TASK REQUIREMENTS = Skip the images and copy each record exactly as written.

MATERIAL SHOWN =
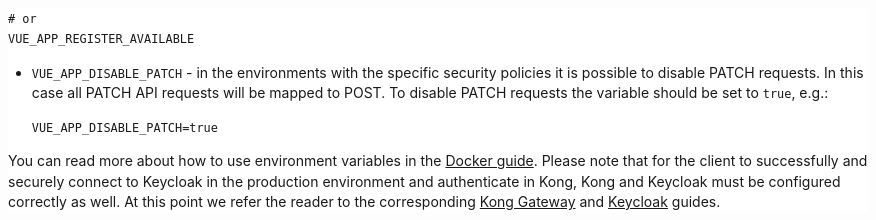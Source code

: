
   ```
  # or
  VUE_APP_REGISTER_AVAILABLE
  ```
+ `VUE_APP_DISABLE_PATCH` <Badge type="tip" text="v3.3.1" vertical="middle" /> - in the environments with the specific security 
  policies it is possible to disable PATCH requests. In this case all PATCH API requests will be mapped to POST. To disable PATCH requests
  the variable should be set to `true`, e.g.:
  ```
  VUE_APP_DISABLE_PATCH=true
  ```

You can read more about how to use environment variables in the [Docker guide](../deployment/docker#environment-variables).
Please note that for the client to successfully and securely connect to Keycloak in the production environment and authenticate
in Kong, Kong and Keycloak must be configured correctly as well. At this point we refer the reader to the corresponding
[Kong Gateway](#kong-gateway) and [Keycloak](#keycloak) guides.


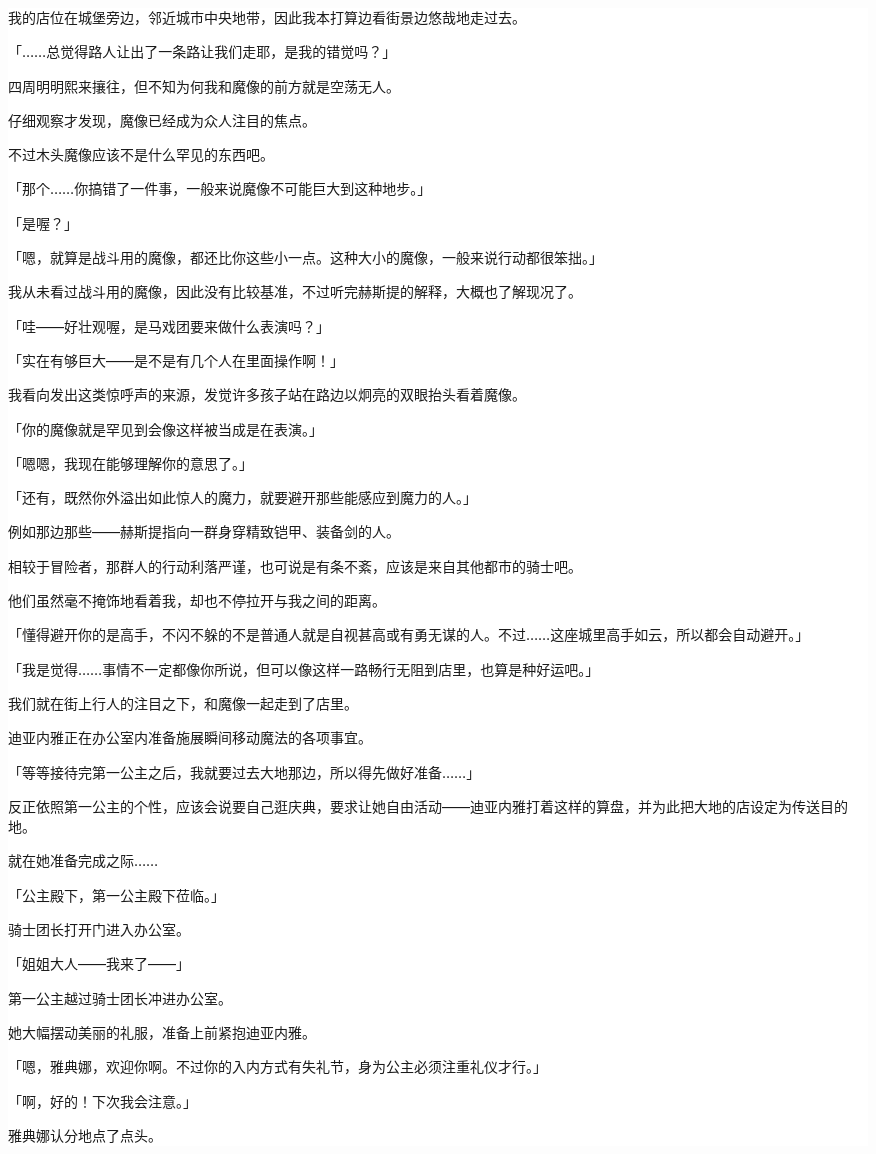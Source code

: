 我的店位在城堡旁边，邻近城市中央地带，因此我本打算边看街景边悠哉地走过去。

「……总觉得路人让出了一条路让我们走耶，是我的错觉吗？」

四周明明熙来攘往，但不知为何我和魔像的前方就是空荡无人。

仔细观察才发现，魔像已经成为众人注目的焦点。

不过木头魔像应该不是什么罕见的东西吧。

「那个……你搞错了一件事，一般来说魔像不可能巨大到这种地步。」

「是喔？」

「嗯，就算是战斗用的魔像，都还比你这些小一点。这种大小的魔像，一般来说行动都很笨拙。」

我从未看过战斗用的魔像，因此没有比较基准，不过听完赫斯提的解释，大概也了解现况了。

「哇——好壮观喔，是马戏团要来做什么表演吗？」

「实在有够巨大——是不是有几个人在里面操作啊！」

我看向发出这类惊呼声的来源，发觉许多孩子站在路边以炯亮的双眼抬头看着魔像。

「你的魔像就是罕见到会像这样被当成是在表演。」

「嗯嗯，我现在能够理解你的意思了。」

「还有，既然你外溢出如此惊人的魔力，就要避开那些能感应到魔力的人。」

例如那边那些——赫斯提指向一群身穿精致铠甲、装备剑的人。

相较于冒险者，那群人的行动利落严谨，也可说是有条不紊，应该是来自其他都市的骑士吧。

他们虽然毫不掩饰地看着我，却也不停拉开与我之间的距离。

「懂得避开你的是高手，不闪不躲的不是普通人就是自视甚高或有勇无谋的人。不过……这座城里高手如云，所以都会自动避开。」

「我是觉得……事情不一定都像你所说，但可以像这样一路畅行无阻到店里，也算是种好运吧。」

我们就在街上行人的注目之下，和魔像一起走到了店里。

迪亚内雅正在办公室内准备施展瞬间移动魔法的各项事宜。

「等等接待完第一公主之后，我就要过去大地那边，所以得先做好准备……」

反正依照第一公主的个性，应该会说要自己逛庆典，要求让她自由活动——迪亚内雅打着这样的算盘，并为此把大地的店设定为传送目的地。

就在她准备完成之际……

「公主殿下，第一公主殿下莅临。」

骑士团长打开门进入办公室。

「姐姐大人——我来了——」

第一公主越过骑士团长冲进办公室。

她大幅摆动美丽的礼服，准备上前紧抱迪亚内雅。

「嗯，雅典娜，欢迎你啊。不过你的入内方式有失礼节，身为公主必须注重礼仪才行。」

「啊，好的！下次我会注意。」

雅典娜认分地点了点头。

ANSWER FOR THE TASK =
Source code

:
   ```
  # or
  VUE_APP_REGISTER_AVAILABLE
  ```
+ `VUE_APP_DISABLE_PATCH` <Badge type="tip" text="v3.3.1" vertical="middle" /> - in the environments with the specific security 
  policies it is possible to disable PATCH requests. In this case all PATCH API requests will be mapped to POST. To disable PATCH requests
  the variable should be set to `true`, e.g.:
  ```
  VUE_APP_DISABLE_PATCH=true
  ```

You can read more about how to use environment variables in the [Docker guide](../deployment/docker#environment-variables).
Please note that for the client to successfully and securely connect to Keycloak in the production environment and authenticate
in Kong, Kong and Keycloak must be configured correctly as well. At this point we refer the reader to the corresponding
[Kong Gateway](#kong-gateway) and [Keycloak](#keycloak) guides.


Source code

: 我的店位在城堡旁边，邻近城市中央地带，因此我本打算边看街景边悠哉地走过去。

「……总觉得路人让出了一条路让我们走耶，是我的错觉吗？」

四周明明熙来攘往，但不知为何我和魔像的前方就是空荡无人。

仔细观察才发现，魔像已经成为众人注目的焦点。

不过木头魔像应该不是什么罕见的东西吧。

「那个……你搞错了一件事，一般来说魔像不可能巨大到这种地步。」

「是喔？」

「嗯，就算是战斗用的魔像，都还比你这些小一点。这种大小的魔像，一般来说行动都很笨拙。」

我从未看过战斗用的魔像，因此没有比较基准，不过听完赫斯提的解释，大概也了解现况了。

「哇——好壮观喔，是马戏团要来做什么表演吗？」

「实在有够巨大——是不是有几个人在里面操作啊！」

我看向发出这类惊呼声的来源，发觉许多孩子站在路边以炯亮的双眼抬头看着魔像。

「你的魔像就是罕见到会像这样被当成是在表演。」

「嗯嗯，我现在能够理解你的意思了。」

「还有，既然你外溢出如此惊人的魔力，就要避开那些能感应到魔力的人。」

例如那边那些——赫斯提指向一群身穿精致铠甲、装备剑的人。

相较于冒险者，那群人的行动利落严谨，也可说是有条不紊，应该是来自其他都市的骑士吧。

他们虽然毫不掩饰地看着我，却也不停拉开与我之间的距离。

「懂得避开你的是高手，不闪不躲的不是普通人就是自视甚高或有勇无谋的人。不过……这座城里高手如云，所以都会自动避开。」

「我是觉得……事情不一定都像你所说，但可以像这样一路畅行无阻到店里，也算是种好运吧。」

我们就在街上行人的注目之下，和魔像一起走到了店里。

迪亚内雅正在办公室内准备施展瞬间移动魔法的各项事宜。

「等等接待完第一公主之后，我就要过去大地那边，所以得先做好准备……」

反正依照第一公主的个性，应该会说要自己逛庆典，要求让她自由活动——迪亚内雅打着这样的算盘，并为此把大地的店设定为传送目的地。

就在她准备完成之际……

「公主殿下，第一公主殿下莅临。」

骑士团长打开门进入办公室。

「姐姐大人——我来了——」

第一公主越过骑士团长冲进办公室。

她大幅摆动美丽的礼服，准备上前紧抱迪亚内雅。

「嗯，雅典娜，欢迎你啊。不过你的入内方式有失礼节，身为公主必须注重礼仪才行。」

「啊，好的！下次我会注意。」

雅典娜认分地点了点头。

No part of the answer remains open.